My personal take is that someone at InFocus engineering (or management) should be shot, for not adding a dynamic iris to the IN83. The extra black level performance that a good dynamic iris should add, might well have allowed the IN83 to seriously compete for the top Best In Class award in this report.
OK, last year in our report, the RS2, and RS1 had the best black levels of any projectors reviewed. The RS2 simply blew away the competition, with only the RS1, and close behind, the Sony VW60, even coming close. So, what could we expect from the RS10? The answer is, pretty much what one would guess. The RS10’s black levels are just slightly better than the RS1’s, not enough to be of significance, and the RS10 still isn’t a match for the RS2, or its replacement, the RS20. Still, nothing like coming in second, losing out only to your own top of the line projector. When it comes to shadow detail, the DLA-RS10 does a very good job. I suspect that the older RS1 has a slight edge over the RS10 in terms of shadow detail, but, it’s a moot point. The combination of the RS10’s black levels and shadow detail make for a great combination only bested by the RS20.
Building on what I said right above, let’s be clear. Nothing I’ve reviewed to date, can match the black levels of the RS20. The older RS2 comes closest. I’m completely sold on the RS20 in this regard, and it is a large part of the reason I purchased an RS20 for myself less than a month after I reviewed the RS20. Shadow details, while not the best, are close enough, as they say. The combination is stunning. I watch a lot of sci-fi, action, etc, and they tend to be dripping in dark scenes, sometimes dynamic ones, some times muted. It doesn’t matter what I throw at the JVC RS20, blacks are stellar. Even in bright scenes, it is easily noticeable that the blacks are darker than any of the competition. No projector is perfect, but it is truly the black level performance that has resulted in JVC’s top of the line projectors taking our top honors, two years in a row.

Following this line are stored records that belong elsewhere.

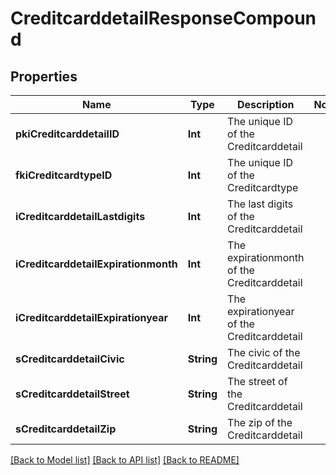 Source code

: # CreditcarddetailResponseCompound

## Properties
Name | Type | Description | Notes
------------ | ------------- | ------------- | -------------
**pkiCreditcarddetailID** | **Int** | The unique ID of the Creditcarddetail | 
**fkiCreditcardtypeID** | **Int** | The unique ID of the Creditcardtype | 
**iCreditcarddetailLastdigits** | **Int** | The last digits of the Creditcarddetail | 
**iCreditcarddetailExpirationmonth** | **Int** | The expirationmonth of the Creditcarddetail | 
**iCreditcarddetailExpirationyear** | **Int** | The expirationyear of the Creditcarddetail | 
**sCreditcarddetailCivic** | **String** | The civic of the Creditcarddetail | 
**sCreditcarddetailStreet** | **String** | The street of the Creditcarddetail | 
**sCreditcarddetailZip** | **String** | The zip of the Creditcarddetail | 

[[Back to Model list]](../README.md#documentation-for-models) [[Back to API list]](../README.md#documentation-for-api-endpoints) [[Back to README]](../README.md)


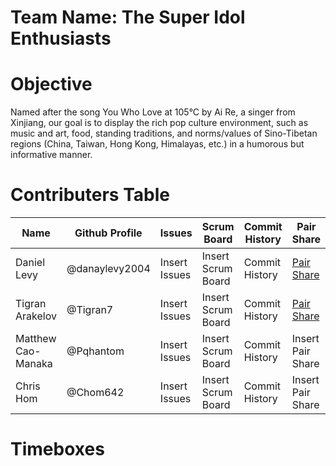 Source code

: # Team Name: The Super Idol Enthusiasts

# Objective
Named after the song You Who Love at 105°C by Ai Re, a singer from Xinjiang, our goal is to display the rich pop culture environment, such as music and art, food, standing traditions, and norms/values of Sino-Tibetan regions (China, Taiwan, Hong Kong, Himalayas, etc.)  in a humorous but informative manner. 

# Contributers Table
| Name | Github Profile | Issues | Scrum Board | Commit History | Pair Share | Role |
| - | - | - | - | - | - | - |
| Daniel Levy | @danaylevy2004 | Insert Issues | Insert Scrum Board | Commit History | [Pair Share](https://docs.google.com/document/d/1vTDoN6EwwSgW9PMBTnSQZSWHLS3bLMHj9KLXnAamV6o/edit#) | Scrum Master/Github Admin |
| Tigran Arakelov | @Tigran7 | Insert Issues | Insert Scrum Board | Commit History | [Pair Share](https://docs.google.com/document/d/1vTDoN6EwwSgW9PMBTnSQZSWHLS3bLMHj9KLXnAamV6o/edit#) | Deployment Manager |
| Matthew Cao-Manaka | @Pqhantom | Insert Issues | Insert Scrum Board | Commit History | Insert Pair Share | Primary Designer |
| Chris Hom | @Chom642 | Insert Issues | Insert Scrum Board | Commit History | Insert Pair Share | Technical Officer |
# Timeboxes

Making assumptions based on the rest o the HD8xxx series of Optoma projectors, black levels are likely near the bottom of the pack. I’d also guess that shadow details are less than stellar. That noted, I’ve consistently found that Optoma projectors have particularly rich dark colors, so that despite overall weakness in shadow detail, my best guess is that the HD8000-LV still manages to provide solid performance on dark scenes.
I was very impressed with the PD8150 projector overall. As one of the DLP projectors, I didn’t expect truly great black levels (on par, say, with the JVC’s), but, Planar has a very good dynamic iris in the PD8150. The end result is the best black levels of any of the DLP projectors we’ve tested, and one of only DLP projectors I really consider to be a UHC (ultra-high-contrast) model. In fact, the Planar, at its best, can likely match the JVC RS10, or at least come close. In mixed dark and bright scenes, where a dynamic iris is less effective, though, the RS10 would win handily.
The strong black level performance, combined with shadow detail I described as comparable to the excellent InFocus IN83, makes this the strongest of any of the DLP projectors, and a serious overall contender despite its high price, thus the Special Interest award (the other going to the significantly less expensive InFocus IN83).
The XV-Z20000 is another excellent DLP projector. Black levels are very impressive, and as I pointed out in the Sharp review, that it came close to the JVC RS1. (This Sharp is another one of those projectors that’s been around for a while.) I count the Z20000 as a UHC projector, despite the relatively low contrast claim (12,000:1), which if anything, is more of an indictment of relying on contrast specs. Shadow detail was very good, but hardly exceptional, falling a touch short of the older JVC RS1 as well. The reason the Sharp did not win an award isn’t due to performance in this area, but rather more related to low lumens, and high price tag.